The two technical problems overcome by LSTMs are vanishing gradients and exploding gradients, both related to how the network is trained.

Unfortunately, the range of contextual information that standard RNNs can access is in practice quite limited. The problem is that the influence of a given input on the hidden layer, and therefore on the network output, either decays or blows up exponentially as it cycles around the network’s recurrent connections. This shortcoming … referred to in the literature as the vanishing gradient problem … Long Short-Term Memory (LSTM) is an RNN architecture specifically designed to address the vanishing gradient problem.

— Alex Graves, et al., A Novel Connectionist System for Unconstrained Handwriting Recognition, 2009

The key to the LSTM solution to the technical problems was the specific internal structure of the units used in the model.

… governed by its ability to deal with vanishing and exploding gradients, the most common challenge in designing and training RNNs.
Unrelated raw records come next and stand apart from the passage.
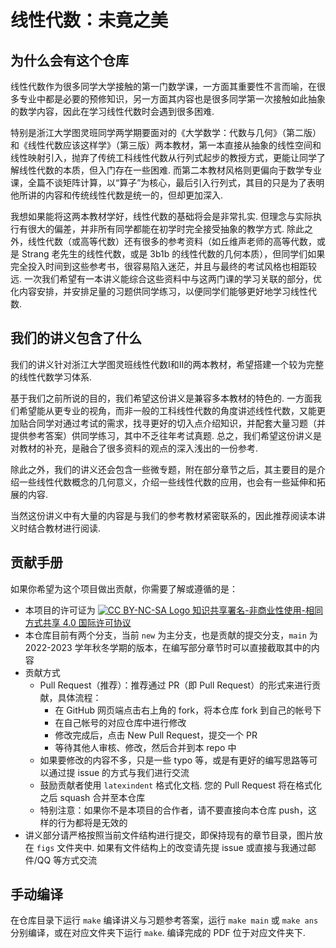 # 线性代数：未竟之美

## 为什么会有这个仓库
线性代数作为很多同学大学接触的第一门数学课，一方面其重要性不言而喻，在很多专业中都是必要的预修知识，另一方面其内容也是很多同学第一次接触如此抽象的数学内容，因此在学习线性代数时会遇到很多困难.

特别是浙江大学图灵班同学两学期要面对的《大学数学：代数与几何》（第二版）和《线性代数应该这样学》（第三版）两本教材，第一本直接从抽象的线性空间和线性映射引入，抛弃了传统工科线性代数从行列式起步的教授方式，更能让同学了解线性代数的本质，但入门存在一些困难. 而第二本教材风格则更偏向于数学专业课，全篇不谈矩阵计算，以“算子”为核心，最后引入行列式，其目的只是为了表明他所讲的内容和传统线性代数是统一的，但却更加深入.

我想如果能将这两本教材学好，线性代数的基础将会是非常扎实. 但理念与实际执行有很大的偏差，并非所有同学都能在初学时完全接受抽象的教学方式. 除此之外，线性代数（或高等代数）还有很多的参考资料（如丘维声老师的高等代数，或是 Strang 老先生的线性代数，或是 3b1b 的线性代数的几何本质），但同学们如果完全投入时间到这些参考书，很容易陷入迷茫，并且与最终的考试风格也相距较远. 一次我们希望有一本讲义能综合这些资料中与这两门课的学习关联的部分，优化内容安排，并安排足量的习题供同学练习，以便同学们能够更好地学习线性代数.

## 我们的讲义包含了什么
我们的讲义针对浙江大学图灵班线性代数Ⅰ和Ⅱ的两本教材，希望搭建一个较为完整的线性代数学习体系.

基于我们之前所说的目的，我们希望这份讲义是兼容多本教材的特色的. 一方面我们希望能从更专业的视角，而非一般的工科线性代数的角度讲述线性代数，又能更加贴合同学对通过考试的需求，找寻更好的切入点介绍知识，并配套大量习题（并提供参考答案）供同学练习，其中不乏往年考试真题. 总之，我们希望这份讲义是对教材的补充，是融合了很多资料的观点的深入浅出的一份参考.

除此之外，我们的讲义还会包含一些微专题，附在部分章节之后，其主要目的是介绍一些线性代数概念的几何意义，介绍一些线性代数的应用，也会有一些延伸和拓展的内容.

当然这份讲义中有大量的内容是与我们的参考教材紧密联系的，因此推荐阅读本讲义时结合教材进行阅读.

## 贡献手册

如果你希望为这个项目做出贡献，你需要了解或遵循的是：
- 本项目的许可证为 [![CC BY-NC-SA Logo](https://i.creativecommons.org/l/by-nc-sa/4.0/80x15.png) 知识共享署名-非商业性使用-相同方式共享 4.0 国际许可协议](https://creativecommons.org/licenses/by-nc-sa/4.0/deed.zh)
- 本仓库目前有两个分支，当前 `new` 为主分支，也是贡献的提交分支，`main` 为 2022-2023 学年秋冬学期的版本，在编写部分章节时可以直接截取其中的内容
- 贡献方式
    - Pull Request（推荐）：推荐通过 PR（即 Pull Request）的形式来进行贡献，具体流程：
        - 在 GitHub 网页端点击右上角的 fork，将本仓库 fork 到自己的帐号下
        - 在自己帐号的对应仓库中进行修改
        - 修改完成后，点击 New Pull Request，提交一个 PR
        - 等待其他人审核、修改，然后合并到本 repo 中
    - 如果要修改的内容不多，只是一些 typo 等，或是有更好的编写思路等可以通过提 issue 的方式与我们进行交流
    - 鼓励贡献者使用 `latexindent` 格式化文档. 您的 Pull Request 将在格式化之后 squash 合并至本仓库
    - 特别注意：如果你不是本项目的合作者，请不要直接向本仓库 push，这样的行为都将是无效的
- 讲义部分请严格按照当前文件结构进行提交，即保持现有的章节目录，图片放在 `figs` 文件夹中. 如果有文件结构上的改变请先提 issue 或直接与我通过邮件/QQ 等方式交流

## 手动编译

在仓库目录下运行 `make` 编译讲义与习题参考答案，运行 `make main` 或 `make ans` 分别编译，或在对应文件夹下运行 `make`. 编译完成的 PDF 位于对应文件夹下.
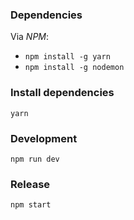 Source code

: ### Dependencies
Via _NPM_:

- `npm install -g yarn`
- `npm install -g nodemon`

### Install dependencies
`yarn`

### Development
`npm run dev`

### Release
`npm start`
To address this challenge, a particular form of recurrent nets, called LSTM, was introduced and applied with great success to translation and sequence generation.

— Alex Graves, et al., Framewise Phoneme Classification with Bidirectional LSTM and Other Neural Network Architectures, 2005.

How do LSTMs Work?

Rather than go into the equations that govern how LSTMs are fit, analogy is a useful tool to quickly get a handle on how they work.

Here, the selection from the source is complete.